### YOUR INSTRUCTIONS:
Pictures aside, each record should be reproduced exactly.

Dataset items
========================================================================

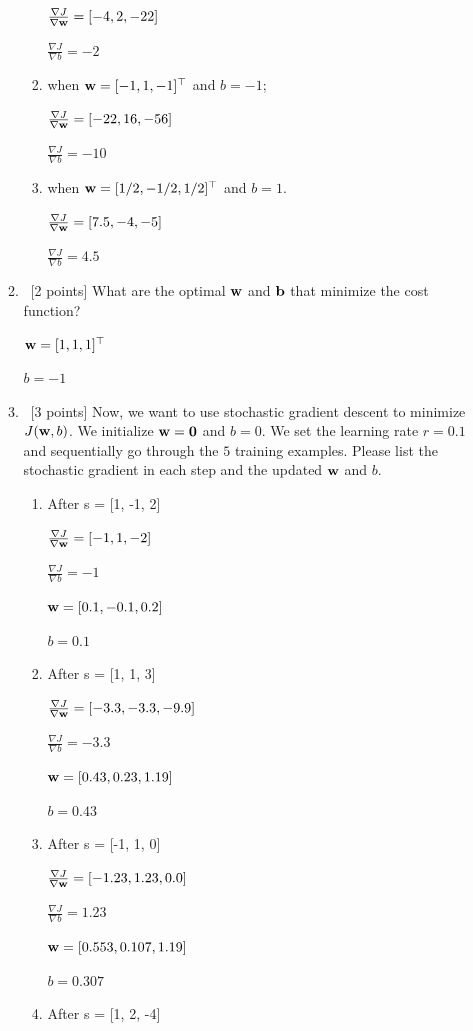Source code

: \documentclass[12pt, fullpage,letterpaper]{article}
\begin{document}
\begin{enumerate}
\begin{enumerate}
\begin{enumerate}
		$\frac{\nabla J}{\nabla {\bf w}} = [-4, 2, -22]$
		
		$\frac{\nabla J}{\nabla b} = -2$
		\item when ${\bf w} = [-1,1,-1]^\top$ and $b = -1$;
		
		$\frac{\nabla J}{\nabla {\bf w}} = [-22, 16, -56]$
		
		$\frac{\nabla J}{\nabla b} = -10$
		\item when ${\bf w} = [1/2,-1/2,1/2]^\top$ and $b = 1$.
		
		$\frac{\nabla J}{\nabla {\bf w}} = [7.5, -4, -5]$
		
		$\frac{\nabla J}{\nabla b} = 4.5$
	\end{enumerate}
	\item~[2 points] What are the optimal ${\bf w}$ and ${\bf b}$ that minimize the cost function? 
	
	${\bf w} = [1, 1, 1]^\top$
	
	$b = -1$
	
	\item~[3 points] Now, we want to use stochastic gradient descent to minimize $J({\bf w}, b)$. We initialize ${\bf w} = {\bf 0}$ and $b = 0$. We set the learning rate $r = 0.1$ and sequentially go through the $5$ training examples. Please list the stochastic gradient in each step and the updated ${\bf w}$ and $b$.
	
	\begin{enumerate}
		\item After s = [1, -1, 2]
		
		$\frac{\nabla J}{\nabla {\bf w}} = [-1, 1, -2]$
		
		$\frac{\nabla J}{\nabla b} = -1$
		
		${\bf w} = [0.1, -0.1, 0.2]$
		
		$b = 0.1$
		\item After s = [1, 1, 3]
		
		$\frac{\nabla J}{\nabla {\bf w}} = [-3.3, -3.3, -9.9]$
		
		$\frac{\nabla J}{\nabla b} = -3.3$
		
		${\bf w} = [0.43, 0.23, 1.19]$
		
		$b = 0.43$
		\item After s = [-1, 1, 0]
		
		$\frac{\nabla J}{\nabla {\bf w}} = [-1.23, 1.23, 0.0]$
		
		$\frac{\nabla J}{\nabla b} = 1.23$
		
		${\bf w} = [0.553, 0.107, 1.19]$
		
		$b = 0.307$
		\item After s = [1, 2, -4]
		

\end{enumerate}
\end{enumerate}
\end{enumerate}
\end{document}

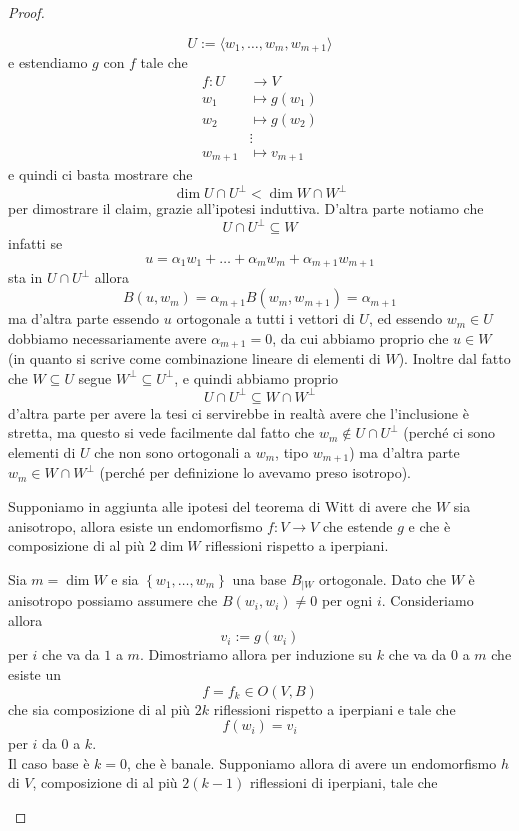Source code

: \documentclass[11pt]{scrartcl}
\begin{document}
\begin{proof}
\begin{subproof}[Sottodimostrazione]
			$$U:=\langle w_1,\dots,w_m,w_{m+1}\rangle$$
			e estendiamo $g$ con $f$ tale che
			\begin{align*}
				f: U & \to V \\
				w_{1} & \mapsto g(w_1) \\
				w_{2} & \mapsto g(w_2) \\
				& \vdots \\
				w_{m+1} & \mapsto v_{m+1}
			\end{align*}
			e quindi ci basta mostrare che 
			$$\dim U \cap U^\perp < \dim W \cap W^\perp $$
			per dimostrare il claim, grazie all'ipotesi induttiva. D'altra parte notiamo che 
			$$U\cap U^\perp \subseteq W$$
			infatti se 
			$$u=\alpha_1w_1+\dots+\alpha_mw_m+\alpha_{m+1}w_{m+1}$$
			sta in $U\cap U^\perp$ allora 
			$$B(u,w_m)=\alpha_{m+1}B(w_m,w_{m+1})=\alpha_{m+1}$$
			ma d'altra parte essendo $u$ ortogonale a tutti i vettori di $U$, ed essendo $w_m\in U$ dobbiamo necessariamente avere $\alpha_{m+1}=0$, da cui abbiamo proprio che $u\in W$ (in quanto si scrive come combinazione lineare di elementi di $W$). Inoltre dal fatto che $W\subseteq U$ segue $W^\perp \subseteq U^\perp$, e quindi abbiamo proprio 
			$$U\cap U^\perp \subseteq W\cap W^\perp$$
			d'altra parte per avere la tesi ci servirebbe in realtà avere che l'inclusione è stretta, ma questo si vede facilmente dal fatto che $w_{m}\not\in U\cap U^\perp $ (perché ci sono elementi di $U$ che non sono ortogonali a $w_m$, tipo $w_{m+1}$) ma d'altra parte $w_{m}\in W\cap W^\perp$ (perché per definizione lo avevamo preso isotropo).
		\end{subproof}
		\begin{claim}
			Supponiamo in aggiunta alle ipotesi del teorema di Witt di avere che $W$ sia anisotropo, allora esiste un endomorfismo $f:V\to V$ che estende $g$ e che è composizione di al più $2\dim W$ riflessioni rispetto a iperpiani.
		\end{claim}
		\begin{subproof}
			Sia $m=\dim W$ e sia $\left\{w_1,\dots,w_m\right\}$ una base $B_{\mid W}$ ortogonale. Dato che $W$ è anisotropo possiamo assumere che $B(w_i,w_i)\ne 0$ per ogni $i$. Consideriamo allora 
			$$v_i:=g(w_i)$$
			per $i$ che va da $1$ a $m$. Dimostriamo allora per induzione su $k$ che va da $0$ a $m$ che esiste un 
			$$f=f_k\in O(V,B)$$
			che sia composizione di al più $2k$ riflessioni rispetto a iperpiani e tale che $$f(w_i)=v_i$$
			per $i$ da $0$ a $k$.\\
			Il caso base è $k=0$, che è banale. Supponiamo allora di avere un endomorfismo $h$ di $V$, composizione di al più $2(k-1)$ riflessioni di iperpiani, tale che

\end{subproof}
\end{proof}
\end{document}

========================================================================

### EXERCISE RESPONSE:
Source code

: \documentclass[12pt, fullpage,letterpaper]{article}
\begin{document}
\begin{enumerate}
\begin{enumerate}
\begin{enumerate}
		$\frac{\nabla J}{\nabla {\bf w}} = [-4, 2, -22]$
		
		$\frac{\nabla J}{\nabla b} = -2$
		\item when ${\bf w} = [-1,1,-1]^\top$ and $b = -1$;
		
		$\frac{\nabla J}{\nabla {\bf w}} = [-22, 16, -56]$
		
		$\frac{\nabla J}{\nabla b} = -10$
		\item when ${\bf w} = [1/2,-1/2,1/2]^\top$ and $b = 1$.
		
		$\frac{\nabla J}{\nabla {\bf w}} = [7.5, -4, -5]$
		
		$\frac{\nabla J}{\nabla b} = 4.5$
	\end{enumerate}
	\item~[2 points] What are the optimal ${\bf w}$ and ${\bf b}$ that minimize the cost function? 
	
	${\bf w} = [1, 1, 1]^\top$
	
	$b = -1$
	
	\item~[3 points] Now, we want to use stochastic gradient descent to minimize $J({\bf w}, b)$. We initialize ${\bf w} = {\bf 0}$ and $b = 0$. We set the learning rate $r = 0.1$ and sequentially go through the $5$ training examples. Please list the stochastic gradient in each step and the updated ${\bf w}$ and $b$.
	
	\begin{enumerate}
		\item After s = [1, -1, 2]
		
		$\frac{\nabla J}{\nabla {\bf w}} = [-1, 1, -2]$
		
		$\frac{\nabla J}{\nabla b} = -1$
		
		${\bf w} = [0.1, -0.1, 0.2]$
		
		$b = 0.1$
		\item After s = [1, 1, 3]
		
		$\frac{\nabla J}{\nabla {\bf w}} = [-3.3, -3.3, -9.9]$
		
		$\frac{\nabla J}{\nabla b} = -3.3$
		
		${\bf w} = [0.43, 0.23, 1.19]$
		
		$b = 0.43$
		\item After s = [-1, 1, 0]
		
		$\frac{\nabla J}{\nabla {\bf w}} = [-1.23, 1.23, 0.0]$
		
		$\frac{\nabla J}{\nabla b} = 1.23$
		
		${\bf w} = [0.553, 0.107, 1.19]$
		
		$b = 0.307$
		\item After s = [1, 2, -4]
		

\end{enumerate}
\end{enumerate}
\end{enumerate}
\end{document}

Source code

: \documentclass[11pt]{scrartcl}
\begin{document}
\begin{proof}
\begin{subproof}[Sottodimostrazione]
			$$U:=\langle w_1,\dots,w_m,w_{m+1}\rangle$$
			e estendiamo $g$ con $f$ tale che
			\begin{align*}
				f: U & \to V \\
				w_{1} & \mapsto g(w_1) \\
				w_{2} & \mapsto g(w_2) \\
				& \vdots \\
				w_{m+1} & \mapsto v_{m+1}
			\end{align*}
			e quindi ci basta mostrare che 
			$$\dim U \cap U^\perp < \dim W \cap W^\perp $$
			per dimostrare il claim, grazie all'ipotesi induttiva. D'altra parte notiamo che 
			$$U\cap U^\perp \subseteq W$$
			infatti se 
			$$u=\alpha_1w_1+\dots+\alpha_mw_m+\alpha_{m+1}w_{m+1}$$
			sta in $U\cap U^\perp$ allora 
			$$B(u,w_m)=\alpha_{m+1}B(w_m,w_{m+1})=\alpha_{m+1}$$
			ma d'altra parte essendo $u$ ortogonale a tutti i vettori di $U$, ed essendo $w_m\in U$ dobbiamo necessariamente avere $\alpha_{m+1}=0$, da cui abbiamo proprio che $u\in W$ (in quanto si scrive come combinazione lineare di elementi di $W$). Inoltre dal fatto che $W\subseteq U$ segue $W^\perp \subseteq U^\perp$, e quindi abbiamo proprio 
			$$U\cap U^\perp \subseteq W\cap W^\perp$$
			d'altra parte per avere la tesi ci servirebbe in realtà avere che l'inclusione è stretta, ma questo si vede facilmente dal fatto che $w_{m}\not\in U\cap U^\perp $ (perché ci sono elementi di $U$ che non sono ortogonali a $w_m$, tipo $w_{m+1}$) ma d'altra parte $w_{m}\in W\cap W^\perp$ (perché per definizione lo avevamo preso isotropo).
		\end{subproof}
		\begin{claim}
			Supponiamo in aggiunta alle ipotesi del teorema di Witt di avere che $W$ sia anisotropo, allora esiste un endomorfismo $f:V\to V$ che estende $g$ e che è composizione di al più $2\dim W$ riflessioni rispetto a iperpiani.
		\end{claim}
		\begin{subproof}
			Sia $m=\dim W$ e sia $\left\{w_1,\dots,w_m\right\}$ una base $B_{\mid W}$ ortogonale. Dato che $W$ è anisotropo possiamo assumere che $B(w_i,w_i)\ne 0$ per ogni $i$. Consideriamo allora 
			$$v_i:=g(w_i)$$
			per $i$ che va da $1$ a $m$. Dimostriamo allora per induzione su $k$ che va da $0$ a $m$ che esiste un 
			$$f=f_k\in O(V,B)$$
			che sia composizione di al più $2k$ riflessioni rispetto a iperpiani e tale che $$f(w_i)=v_i$$
			per $i$ da $0$ a $k$.\\
			Il caso base è $k=0$, che è banale. Supponiamo allora di avere un endomorfismo $h$ di $V$, composizione di al più $2(k-1)$ riflessioni di iperpiani, tale che

\end{subproof}
\end{proof}
\end{document}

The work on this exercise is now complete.